(Pictures paired with source code)
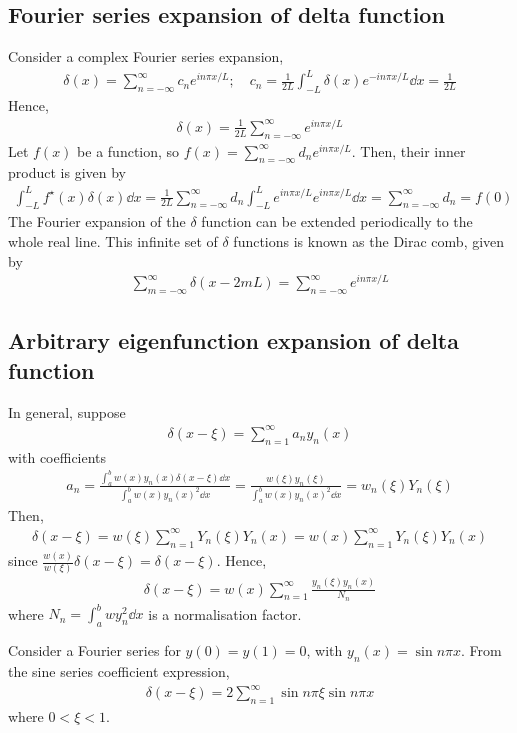 \subsection{Fourier series expansion of delta function}
Consider a complex Fourier series expansion,
\begin{align*}
	\delta(x) = \sum_{n=-\infty}^\infty c_n e^{in\pi x/L};\quad c_n = \frac{1}{2L}\int_{-L}^L \delta(x) e^{-i n \pi x / L} \dd{x} = \frac{1}{2L}
\end{align*}
Hence,
\begin{align*}
	\delta(x) = \frac{1}{2L} \sum_{n=-\infty}^\infty e^{in\pi x/L}
\end{align*}
Let $f(x)$ be a function, so $f(x) = \sum_{n=-\infty}^\infty d_n e^{in \pi x / L}$.
Then, their inner product is given by
\begin{align*}
	\int_{-L}^L f^\star(x) \delta(x) \dd{x} = \frac{1}{2L} \sum_{n = -\infty}^\infty d_n \int_{-L}^L e^{in \pi x/L} e^{in \pi x/L} \dd{x} = \sum_{n = -\infty}^\infty d_n = f(0)
\end{align*}
The Fourier expansion of the $\delta$ function can be extended periodically to the whole real line.
This infinite set of $\delta$ functions is known as the Dirac comb, given by
\begin{align*}
	\sum_{m = -\infty}^\infty \delta(x-2mL) = \sum_{n = -\infty}^\infty e^{in \pi x/L}
\end{align*}

\subsection{Arbitrary eigenfunction expansion of delta function}
In general, suppose
\begin{align*}
	\delta(x-\xi) = \sum_{n=1}^\infty a_n y_n(x)
\end{align*}
with coefficients
\begin{align*}
	a_n = \frac{\int_a^b w(x) y_n(x) \delta(x-\xi) \dd{x}}{\int_a^b w(x) y_n(x)^2 \dd{x}} = \frac{w(\xi) y_n(\xi)}{\int_a^b w(x) y_n(x)^2 \dd{x}} = w_n(\xi) Y_n(\xi)
\end{align*}
Then,
\begin{align*}
	\delta(x-\xi) = w(\xi) \sum_{n=1}^\infty Y_n(\xi) Y_n(x) = w(x) \sum_{n=1}^\infty Y_n(\xi) Y_n(x)
\end{align*}
since $\frac{w(x)}{w(\xi)} \delta(x - \xi) = \delta(x - \xi)$.
Hence,
\begin{align*}
	\delta(x-\xi) = w(x) \sum_{n=1}^\infty \frac{y_n(\xi) y_n(x)}{N_n}
\end{align*}
where $N_n = \int_a^b w y_n^2 \dd{x}$ is a normalisation factor.
\begin{example}
	Consider a Fourier series for $y(0) = y(1) = 0$, with $y_n(x) = \sin n \pi x$.
	From the sine series coefficient expression,
	\begin{align*}
		\delta(x-\xi) = 2\sum_{n=1}^\infty \sin n \pi \xi \sin n \pi x
	\end{align*}
	where $0 < \xi < 1$.
\end{example}

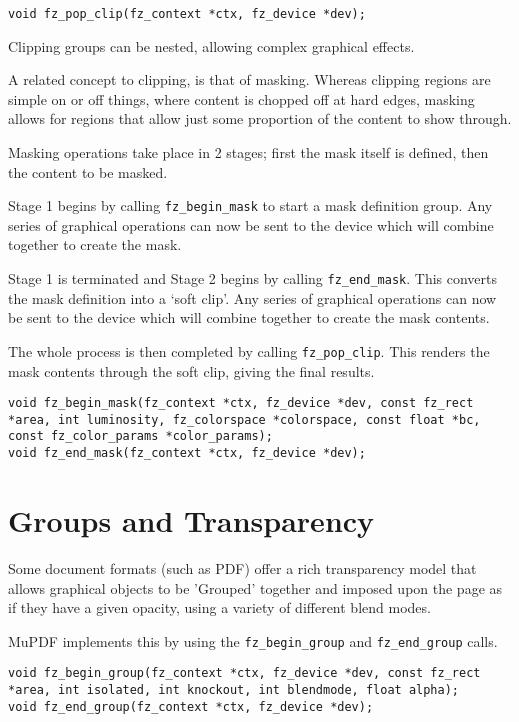 \documentclass[oneside]{book}
\begin{document}
\begin{lstlisting}
void fz_pop_clip(fz_context *ctx, fz_device *dev);
\end{lstlisting}

Clipping groups can be nested, allowing complex graphical effects.

A related concept to clipping, is that of masking. Whereas clipping regions are simple on or off things, where content is chopped off at hard edges, masking allows for regions that allow just some proportion of the content to show through.

Masking operations take place in 2 stages; first the mask itself is defined, then the content to be masked.

Stage 1 begins by calling \texttt{fz\_begin\_mask} to start a mask definition group. Any series of graphical operations can now be sent to the device which will combine together to create the mask.

Stage 1 is terminated and Stage 2 begins by calling \texttt{fz\_end\_mask}. This converts the mask definition into a `soft clip'. Any series of graphical operations can now be sent to the device which will combine together to create the mask contents.

The whole process is then completed by calling \texttt{fz\_pop\_clip}. This renders the mask contents through the soft clip, giving the final results.

\begin{lstlisting}
void fz_begin_mask(fz_context *ctx, fz_device *dev, const fz_rect *area, int luminosity, fz_colorspace *colorspace, const float *bc, const fz_color_params *color_params);
void fz_end_mask(fz_context *ctx, fz_device *dev);
\end{lstlisting}

\section{Groups and Transparency}

Some document formats (such as PDF) offer a rich transparency model that allows graphical objects to be 'Grouped' together and imposed upon the page as if they have a given opacity, using a variety of different blend modes.

MuPDF implements this by using the \texttt{fz\_begin\_group} and \texttt{fz\_end\_group} calls.

\begin{lstlisting}
void fz_begin_group(fz_context *ctx, fz_device *dev, const fz_rect *area, int isolated, int knockout, int blendmode, float alpha);
void fz_end_group(fz_context *ctx, fz_device *dev);
\end{lstlisting}
\end{document}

• EXERCISE INSTRUCTIONS:
Please copy the data above character for character, skipping any pictures.

• ANSWER BOX:
 \subsection{Fourier series expansion of delta function}
Consider a complex Fourier series expansion,
\begin{align*}
	\delta(x) = \sum_{n=-\infty}^\infty c_n e^{in\pi x/L};\quad c_n = \frac{1}{2L}\int_{-L}^L \delta(x) e^{-i n \pi x / L} \dd{x} = \frac{1}{2L}
\end{align*}
Hence,
\begin{align*}
	\delta(x) = \frac{1}{2L} \sum_{n=-\infty}^\infty e^{in\pi x/L}
\end{align*}
Let $f(x)$ be a function, so $f(x) = \sum_{n=-\infty}^\infty d_n e^{in \pi x / L}$.
Then, their inner product is given by
\begin{align*}
	\int_{-L}^L f^\star(x) \delta(x) \dd{x} = \frac{1}{2L} \sum_{n = -\infty}^\infty d_n \int_{-L}^L e^{in \pi x/L} e^{in \pi x/L} \dd{x} = \sum_{n = -\infty}^\infty d_n = f(0)
\end{align*}
The Fourier expansion of the $\delta$ function can be extended periodically to the whole real line.
This infinite set of $\delta$ functions is known as the Dirac comb, given by
\begin{align*}
	\sum_{m = -\infty}^\infty \delta(x-2mL) = \sum_{n = -\infty}^\infty e^{in \pi x/L}
\end{align*}

\subsection{Arbitrary eigenfunction expansion of delta function}
In general, suppose
\begin{align*}
	\delta(x-\xi) = \sum_{n=1}^\infty a_n y_n(x)
\end{align*}
with coefficients
\begin{align*}
	a_n = \frac{\int_a^b w(x) y_n(x) \delta(x-\xi) \dd{x}}{\int_a^b w(x) y_n(x)^2 \dd{x}} = \frac{w(\xi) y_n(\xi)}{\int_a^b w(x) y_n(x)^2 \dd{x}} = w_n(\xi) Y_n(\xi)
\end{align*}
Then,
\begin{align*}
	\delta(x-\xi) = w(\xi) \sum_{n=1}^\infty Y_n(\xi) Y_n(x) = w(x) \sum_{n=1}^\infty Y_n(\xi) Y_n(x)
\end{align*}
since $\frac{w(x)}{w(\xi)} \delta(x - \xi) = \delta(x - \xi)$.
Hence,
\begin{align*}
	\delta(x-\xi) = w(x) \sum_{n=1}^\infty \frac{y_n(\xi) y_n(x)}{N_n}
\end{align*}
where $N_n = \int_a^b w y_n^2 \dd{x}$ is a normalisation factor.
\begin{example}
	Consider a Fourier series for $y(0) = y(1) = 0$, with $y_n(x) = \sin n \pi x$.
	From the sine series coefficient expression,
	\begin{align*}
		\delta(x-\xi) = 2\sum_{n=1}^\infty \sin n \pi \xi \sin n \pi x
	\end{align*}
	where $0 < \xi < 1$.
\end{example}

 \documentclass[oneside]{book}
\begin{document}
\begin{lstlisting}
void fz_pop_clip(fz_context *ctx, fz_device *dev);
\end{lstlisting}

Clipping groups can be nested, allowing complex graphical effects.

A related concept to clipping, is that of masking. Whereas clipping regions are simple on or off things, where content is chopped off at hard edges, masking allows for regions that allow just some proportion of the content to show through.

Masking operations take place in 2 stages; first the mask itself is defined, then the content to be masked.

Stage 1 begins by calling \texttt{fz\_begin\_mask} to start a mask definition group. Any series of graphical operations can now be sent to the device which will combine together to create the mask.

Stage 1 is terminated and Stage 2 begins by calling \texttt{fz\_end\_mask}. This converts the mask definition into a `soft clip'. Any series of graphical operations can now be sent to the device which will combine together to create the mask contents.

The whole process is then completed by calling \texttt{fz\_pop\_clip}. This renders the mask contents through the soft clip, giving the final results.

\begin{lstlisting}
void fz_begin_mask(fz_context *ctx, fz_device *dev, const fz_rect *area, int luminosity, fz_colorspace *colorspace, const float *bc, const fz_color_params *color_params);
void fz_end_mask(fz_context *ctx, fz_device *dev);
\end{lstlisting}

\section{Groups and Transparency}

Some document formats (such as PDF) offer a rich transparency model that allows graphical objects to be 'Grouped' together and imposed upon the page as if they have a given opacity, using a variety of different blend modes.

MuPDF implements this by using the \texttt{fz\_begin\_group} and \texttt{fz\_end\_group} calls.

\begin{lstlisting}
void fz_begin_group(fz_context *ctx, fz_device *dev, const fz_rect *area, int isolated, int knockout, int blendmode, float alpha);
void fz_end_group(fz_context *ctx, fz_device *dev);
\end{lstlisting}
\end{document}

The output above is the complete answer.